=== Section Start ===
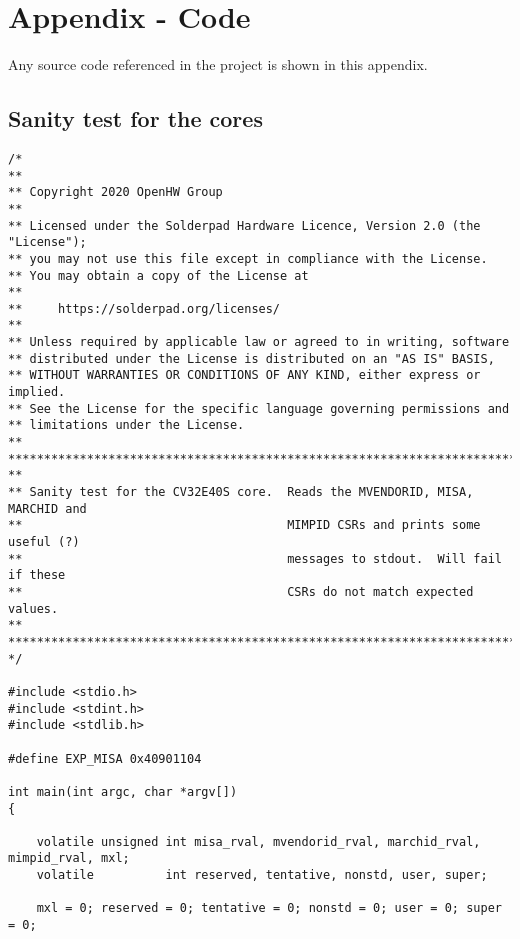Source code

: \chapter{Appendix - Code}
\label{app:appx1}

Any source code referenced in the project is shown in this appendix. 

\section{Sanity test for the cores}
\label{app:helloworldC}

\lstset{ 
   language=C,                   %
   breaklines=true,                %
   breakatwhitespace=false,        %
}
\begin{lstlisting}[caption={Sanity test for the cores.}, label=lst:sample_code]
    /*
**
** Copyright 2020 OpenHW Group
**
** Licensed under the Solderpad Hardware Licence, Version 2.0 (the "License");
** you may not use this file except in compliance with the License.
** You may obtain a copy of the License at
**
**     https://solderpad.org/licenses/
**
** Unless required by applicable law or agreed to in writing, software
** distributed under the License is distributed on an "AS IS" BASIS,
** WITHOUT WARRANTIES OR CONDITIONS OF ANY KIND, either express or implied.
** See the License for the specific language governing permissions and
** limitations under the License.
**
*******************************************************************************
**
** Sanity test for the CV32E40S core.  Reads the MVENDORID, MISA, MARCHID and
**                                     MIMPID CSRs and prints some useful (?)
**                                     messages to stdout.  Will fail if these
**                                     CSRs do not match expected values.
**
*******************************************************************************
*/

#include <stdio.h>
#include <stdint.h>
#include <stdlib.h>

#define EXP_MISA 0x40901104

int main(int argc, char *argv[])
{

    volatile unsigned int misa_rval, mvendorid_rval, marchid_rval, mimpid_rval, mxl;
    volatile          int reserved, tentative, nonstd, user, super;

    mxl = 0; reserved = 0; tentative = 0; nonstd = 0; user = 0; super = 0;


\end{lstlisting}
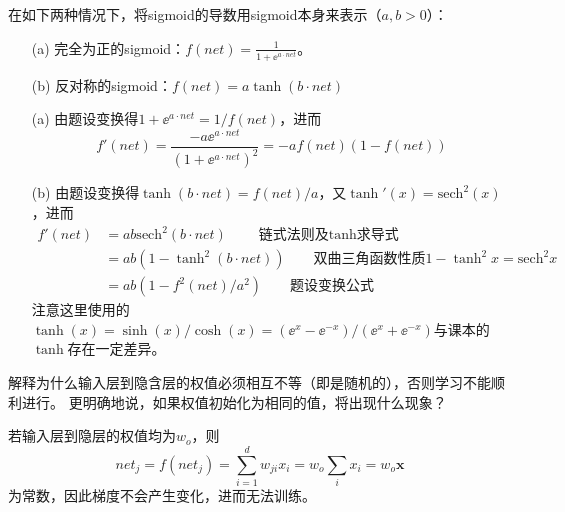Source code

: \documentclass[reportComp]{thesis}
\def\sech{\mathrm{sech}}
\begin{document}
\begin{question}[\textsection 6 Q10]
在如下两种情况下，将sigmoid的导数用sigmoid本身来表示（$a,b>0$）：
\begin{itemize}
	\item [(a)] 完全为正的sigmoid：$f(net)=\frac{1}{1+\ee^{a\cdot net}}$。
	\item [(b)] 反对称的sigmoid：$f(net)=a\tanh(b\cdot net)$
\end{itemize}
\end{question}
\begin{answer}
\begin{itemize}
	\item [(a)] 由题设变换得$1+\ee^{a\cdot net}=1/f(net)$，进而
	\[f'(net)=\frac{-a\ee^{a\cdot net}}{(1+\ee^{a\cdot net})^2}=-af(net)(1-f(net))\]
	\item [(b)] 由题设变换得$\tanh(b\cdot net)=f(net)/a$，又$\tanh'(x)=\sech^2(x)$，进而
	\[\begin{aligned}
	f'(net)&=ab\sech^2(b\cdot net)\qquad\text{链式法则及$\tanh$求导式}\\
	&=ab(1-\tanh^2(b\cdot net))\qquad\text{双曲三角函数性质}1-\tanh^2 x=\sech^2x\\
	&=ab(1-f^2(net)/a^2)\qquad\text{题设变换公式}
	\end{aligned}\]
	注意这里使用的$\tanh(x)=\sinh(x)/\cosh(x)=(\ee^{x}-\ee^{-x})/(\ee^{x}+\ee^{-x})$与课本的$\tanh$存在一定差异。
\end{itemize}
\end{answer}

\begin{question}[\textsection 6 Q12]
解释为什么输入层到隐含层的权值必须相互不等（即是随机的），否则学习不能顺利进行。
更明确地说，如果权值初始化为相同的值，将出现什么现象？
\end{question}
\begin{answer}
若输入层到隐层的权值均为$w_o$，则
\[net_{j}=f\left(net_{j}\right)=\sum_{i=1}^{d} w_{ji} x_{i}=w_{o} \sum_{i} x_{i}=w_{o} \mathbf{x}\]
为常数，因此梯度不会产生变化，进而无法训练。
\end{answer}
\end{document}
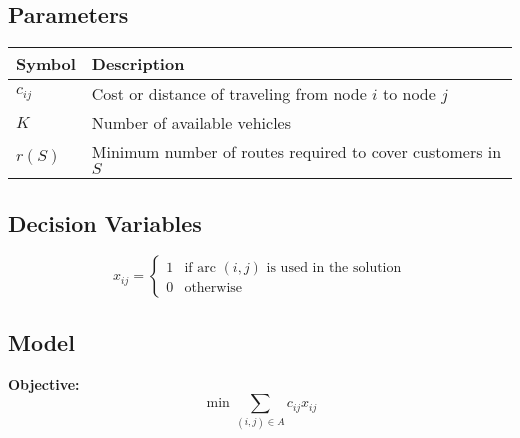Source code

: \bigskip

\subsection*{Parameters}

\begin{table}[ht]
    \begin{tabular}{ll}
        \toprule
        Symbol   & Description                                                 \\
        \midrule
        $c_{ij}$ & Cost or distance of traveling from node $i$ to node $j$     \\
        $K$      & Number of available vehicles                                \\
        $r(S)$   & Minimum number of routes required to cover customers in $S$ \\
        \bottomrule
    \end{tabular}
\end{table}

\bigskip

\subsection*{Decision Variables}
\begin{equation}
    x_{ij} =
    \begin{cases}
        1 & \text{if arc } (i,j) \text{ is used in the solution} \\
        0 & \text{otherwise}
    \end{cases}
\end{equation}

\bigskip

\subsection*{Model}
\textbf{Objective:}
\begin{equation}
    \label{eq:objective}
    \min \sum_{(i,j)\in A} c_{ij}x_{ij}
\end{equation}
=== Section End ===
=== Section Start ===
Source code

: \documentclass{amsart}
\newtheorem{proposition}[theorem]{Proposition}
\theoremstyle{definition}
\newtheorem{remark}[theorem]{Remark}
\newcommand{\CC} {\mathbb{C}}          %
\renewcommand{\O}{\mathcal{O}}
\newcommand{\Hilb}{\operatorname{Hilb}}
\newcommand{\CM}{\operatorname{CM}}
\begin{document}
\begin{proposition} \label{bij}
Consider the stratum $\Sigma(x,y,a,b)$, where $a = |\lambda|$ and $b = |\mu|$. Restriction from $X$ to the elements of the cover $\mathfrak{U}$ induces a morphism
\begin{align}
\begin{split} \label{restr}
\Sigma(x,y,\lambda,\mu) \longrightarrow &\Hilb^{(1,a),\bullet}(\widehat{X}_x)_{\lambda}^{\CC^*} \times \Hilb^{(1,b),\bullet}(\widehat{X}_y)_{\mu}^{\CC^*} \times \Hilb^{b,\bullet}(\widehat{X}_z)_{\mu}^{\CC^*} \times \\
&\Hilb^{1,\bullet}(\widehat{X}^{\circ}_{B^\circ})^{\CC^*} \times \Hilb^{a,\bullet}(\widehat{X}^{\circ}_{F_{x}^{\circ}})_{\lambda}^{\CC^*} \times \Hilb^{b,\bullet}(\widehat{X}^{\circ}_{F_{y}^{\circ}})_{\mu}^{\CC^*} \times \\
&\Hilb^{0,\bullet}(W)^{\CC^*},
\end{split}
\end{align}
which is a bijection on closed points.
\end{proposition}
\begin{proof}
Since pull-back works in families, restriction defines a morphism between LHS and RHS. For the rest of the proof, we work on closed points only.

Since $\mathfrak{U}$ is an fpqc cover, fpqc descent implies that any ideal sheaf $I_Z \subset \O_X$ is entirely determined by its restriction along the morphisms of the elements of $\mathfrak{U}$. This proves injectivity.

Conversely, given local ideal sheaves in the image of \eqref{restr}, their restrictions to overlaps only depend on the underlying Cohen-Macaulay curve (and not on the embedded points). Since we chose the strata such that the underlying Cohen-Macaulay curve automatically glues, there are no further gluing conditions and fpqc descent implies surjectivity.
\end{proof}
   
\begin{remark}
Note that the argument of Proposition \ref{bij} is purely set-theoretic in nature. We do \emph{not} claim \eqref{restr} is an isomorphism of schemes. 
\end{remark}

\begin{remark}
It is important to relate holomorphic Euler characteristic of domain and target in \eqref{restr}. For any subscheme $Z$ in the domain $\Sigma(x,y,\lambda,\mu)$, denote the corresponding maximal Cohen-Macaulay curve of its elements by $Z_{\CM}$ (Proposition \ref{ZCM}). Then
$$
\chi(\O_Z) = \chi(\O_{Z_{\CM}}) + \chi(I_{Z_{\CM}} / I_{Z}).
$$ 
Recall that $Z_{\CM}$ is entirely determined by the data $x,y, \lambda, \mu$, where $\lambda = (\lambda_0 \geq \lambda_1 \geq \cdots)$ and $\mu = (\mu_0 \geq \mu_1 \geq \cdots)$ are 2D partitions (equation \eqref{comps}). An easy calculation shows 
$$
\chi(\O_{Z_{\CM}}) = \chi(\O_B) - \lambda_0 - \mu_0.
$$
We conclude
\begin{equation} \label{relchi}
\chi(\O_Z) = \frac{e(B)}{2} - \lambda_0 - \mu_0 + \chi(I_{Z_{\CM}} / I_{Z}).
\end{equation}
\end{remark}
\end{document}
=== Section End ===
- **WHAT YOU HAVE TO DO**
"Macaulay" is the word to look for; copy every line of the data that has it.

- **ANSWER SPACE**
Conversely, given local ideal sheaves in the image of \eqref{restr}, their restrictions to overlaps only depend on the underlying Cohen-Macaulay curve (and not on the embedded points). Since we chose the strata such that the underlying Cohen-Macaulay curve automatically glues, there are no further gluing conditions and fpqc descent implies surjectivity.
It is important to relate holomorphic Euler characteristic of domain and target in \eqref{restr}. For any subscheme $Z$ in the domain $\Sigma(x,y,\lambda,\mu)$, denote the corresponding maximal Cohen-Macaulay curve of its elements by $Z_{\CM}$ (Proposition \ref{ZCM}). Then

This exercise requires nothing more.